There have been few-to-no arguments in support of the per-queue,
always-poll functionality that 4.5 offered, moreso in favor of enabling
polling on the entire block device (or indivual IOs as 4.6 offers).
I've been made aware that streams and ioprio may supercede this
functionality in the future, but I'm hoping this is an acceptable
stopgap in the meantime.
This set applies against 4.6-rc7 as well as Jens' for-4.7/core
(I've also been made aware that it may not apply cleanly to 4.7 after
several DAX changes)
Jon Derrick (2):
block: allow other bd i_node flags when DAX is disabled
block: Introduce S_HIPRI inode flag
block/ioctl.c | 33 +++++++++++++++++++++++++++++++++
fs/block_dev.c | 5 ++++-
include/linux/fs.h | 2 ++
include/uapi/linux/fs.h | 2 ++
4 files changed, 41 insertions(+), 1 deletion(-)
--
1.8.3.1
^ permalink raw reply [flat|nested] 8+ messages in thread
* [RFC 1/2] block: allow other bd i_node flags when DAX is disabled
2016-05-12 17:43 [RFC 0/2] Support for high-priority block device flag Jon Derrick
@ 2016-05-12 17:43 ` Jon Derrick
2016-05-13 9:18 ` Carlos Maiolino
2016-05-13 13:25 ` Dan Williams
2016-05-12 17:43 ` [RFC 2/2] block: Introduce S_HIPRI inode flag Jon Derrick
1 sibling, 2 replies; 8+ messages in thread
From: Jon Derrick @ 2016-05-12 17:43 UTC (permalink / raw)
To: linux-block
Cc: Jon Derrick, Jens Axboe, Alexander Viro, linux-fsdevel,
Dan Williams, Jeff Moyer, Stephen Bates, Keith Busch, linux-nvme,
Christoph Hellwig
When DAX is not compiled into the kernel or the device does not support
direct-access, the block device file's inode flags are fully cleared.

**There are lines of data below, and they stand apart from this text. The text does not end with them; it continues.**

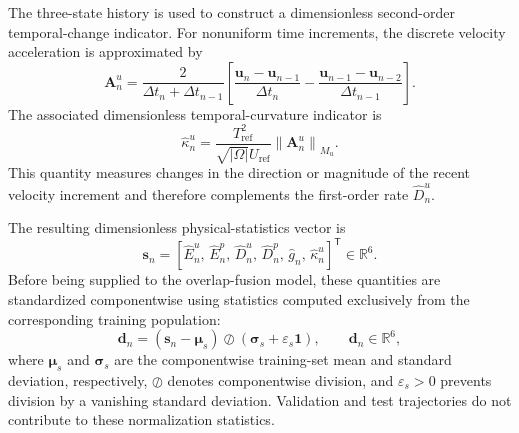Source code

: The three-state history is used to construct a dimensionless second-order
temporal-change indicator.  For nonuniform time increments, the discrete
velocity acceleration is approximated by
\begin{equation}
  \boldsymbol{A}^{u}_n
  =
  \frac{2}{
    \Delta t_n+\Delta t_{n-1}
  }
  \left[
    \frac{
      \boldsymbol{u}_n-\boldsymbol{u}_{n-1}
    }{
      \Delta t_n
    }
    -
    \frac{
      \boldsymbol{u}_{n-1}-\boldsymbol{u}_{n-2}
    }{
      \Delta t_{n-1}
    }
  \right].
  \label{eq:discrete_velocity_acceleration}
\end{equation}
The associated dimensionless temporal-curvature indicator is
\begin{equation}
  \widehat{\kappa}^{u}_n
  =
  \frac{
    T_{\mathrm{ref}}^{2}
  }{
    \sqrt{|\Omega|}U_{\mathrm{ref}}
  }
  \left\|
    \boldsymbol{A}^{u}_n
  \right\|_{M_u}.
  \label{eq:dimensionless_velocity_curvature}
\end{equation}
This quantity measures changes in the direction or magnitude of the recent
velocity increment and therefore complements the first-order rate
$\widehat{D}^{u}_n$.

The resulting dimensionless physical-statistics vector is
\begin{equation}
  \boldsymbol{s}_n
  =
  \left[
    \widehat{E}^{u}_n,\,
    \widehat{E}^{p}_n,\,
    \widehat{D}^{u}_n,\,
    \widehat{D}^{p}_n,\,
    \widehat{g}_n,\,
    \widehat{\kappa}^{u}_n
  \right]^{\mathsf T}
  \in\mathbb{R}^{6}.
  \label{eq:dimensionless_physical_statistics}
\end{equation}
Before being supplied to the overlap-fusion model, these quantities are
standardized componentwise using statistics computed exclusively from the
corresponding training population:
\begin{equation}
  \boldsymbol{d}_n
  =
  \left(
    \boldsymbol{s}_n-\boldsymbol{\mu}_{s}
  \right)
  \oslash
  \left(
    \boldsymbol{\sigma}_{s}
    +\varepsilon_s\boldsymbol{1}
  \right),
  \qquad
  \boldsymbol{d}_n\in\mathbb{R}^{6},
  \label{eq:standardized_physical_descriptors}
\end{equation}
where $\boldsymbol{\mu}_{s}$ and $\boldsymbol{\sigma}_{s}$ are the
componentwise training-set mean and standard deviation, respectively,
$\oslash$ denotes componentwise division, and $\varepsilon_s>0$ prevents
division by a vanishing standard deviation.  Validation and test
trajectories do not contribute to these normalization statistics.

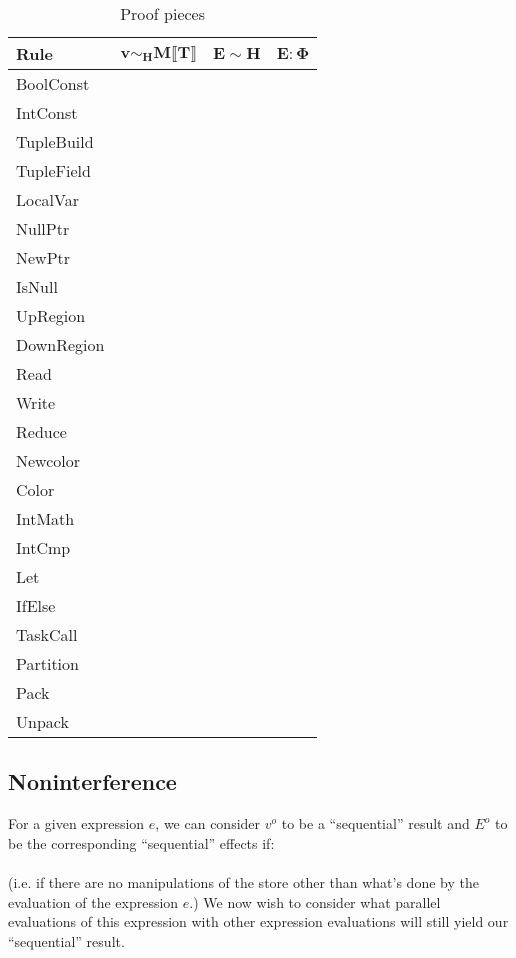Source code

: \begin{table*}
\centering
{\small
\begin{tabular}{l|p{5cm}|p{5cm}|p{5cm}}
{\bf Rule} & 
\multicolumn{1}{|c|}{$\mathbf{v \sim_H M \llbracket T \rrbracket}$} &
\multicolumn{1}{|c|}{$\mathbf{E \sim H}$} &
\multicolumn{1}{|c|}{$\mathbf{E : \Phi}$} \\
\hline
BoolConst & & & \\
IntConst & & & \\
TupleBuild & & & \\
TupleField & & & \\
LocalVar & & & \\
NullPtr & & & \\
NewPtr & & & \\
IsNull & & & \\
UpRegion & & & \\
DownRegion & & & \\
Read & & & \\
Write & & & \\
Reduce & & & \\
Newcolor & & & \\
Color & & & \\
IntMath & & & \\
IntCmp & & & \\
Let & & & \\
IfElse & & & \\
TaskCall & & & \\
Partition & & & \\
Pack & & & \\
Unpack & & &
\end{tabular}}
\caption{Proof pieces}
\end{table*}


\subsection{Noninterference}

For a given expression $e$, we can consider $v^o$ to be a ``sequential'' result and $E^o$ to be the corresponding ``sequential'' effects if: \\

 \\

(i.e. if there are no manipulations of the store other than what's done by
the evaluation of the expression $e$.)  We now wish to consider what parallel
evaluations of this expression with other expression evaluations will still
yield our ``sequential'' result. \\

This patch changes it to only clear the S_DAX flag when DAX is disabled.
This reverts to i_flags behavior prior to
bbab37ddc20bae4709bca8745c128c4f46fe63c5
Signed-off-by: Jon Derrick <jonathan.derrick@intel.com>
---
fs/block_dev.c | 2 +-
1 file changed, 1 insertion(+), 1 deletion(-)
diff --git a/fs/block_dev.c b/fs/block_dev.c
index 20a2c02..d4fa725 100644
--- a/fs/block_dev.c
+++ b/fs/block_dev.c
@@ -1208,7 +1208,7 @@ static int __blkdev_get(struct block_device *bdev, fmode_t mode, int for_part)
if (IS_ENABLED(CONFIG_BLK_DEV_DAX) && disk->fops->direct_access)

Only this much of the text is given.